## [Exercise objective]
Copy out, precisely as given, the lines from the line with "points are plotted per period." to the end of the entries that follow.

## [Data supplied]
········
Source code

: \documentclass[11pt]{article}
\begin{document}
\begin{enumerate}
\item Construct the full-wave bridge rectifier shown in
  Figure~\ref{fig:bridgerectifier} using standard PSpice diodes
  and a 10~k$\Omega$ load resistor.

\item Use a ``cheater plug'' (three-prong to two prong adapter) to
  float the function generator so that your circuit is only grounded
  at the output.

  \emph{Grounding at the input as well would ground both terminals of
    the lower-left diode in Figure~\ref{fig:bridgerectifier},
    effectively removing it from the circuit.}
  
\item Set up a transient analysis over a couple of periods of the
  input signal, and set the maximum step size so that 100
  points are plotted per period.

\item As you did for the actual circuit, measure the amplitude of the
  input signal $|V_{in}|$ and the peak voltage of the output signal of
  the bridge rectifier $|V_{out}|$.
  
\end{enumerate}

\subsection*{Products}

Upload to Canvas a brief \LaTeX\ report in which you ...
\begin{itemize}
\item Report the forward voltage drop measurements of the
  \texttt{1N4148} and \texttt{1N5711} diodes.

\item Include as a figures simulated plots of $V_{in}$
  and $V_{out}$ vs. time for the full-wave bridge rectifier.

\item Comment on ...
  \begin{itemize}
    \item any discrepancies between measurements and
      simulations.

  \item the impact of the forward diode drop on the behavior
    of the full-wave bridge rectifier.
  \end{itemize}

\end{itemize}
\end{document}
········
## [Answer area]
  points are plotted per period.

\item As you did for the actual circuit, measure the amplitude of the
  input signal $|V_{in}|$ and the peak voltage of the output signal of
  the bridge rectifier $|V_{out}|$.
  
\end{enumerate}

\subsection*{Products}

Upload to Canvas a brief \LaTeX\ report in which you ...
\begin{itemize}
\item Report the forward voltage drop measurements of the
  \texttt{1N4148} and \texttt{1N5711} diodes.

\item Include as a figures simulated plots of $V_{in}$
  and $V_{out}$ vs. time for the full-wave bridge rectifier.

\item Comment on ...
  \begin{itemize}
    \item any discrepancies between measurements and
      simulations.

  \item the impact of the forward diode drop on the behavior
    of the full-wave bridge rectifier.
  \end{itemize}

\end{itemize}
\end{document}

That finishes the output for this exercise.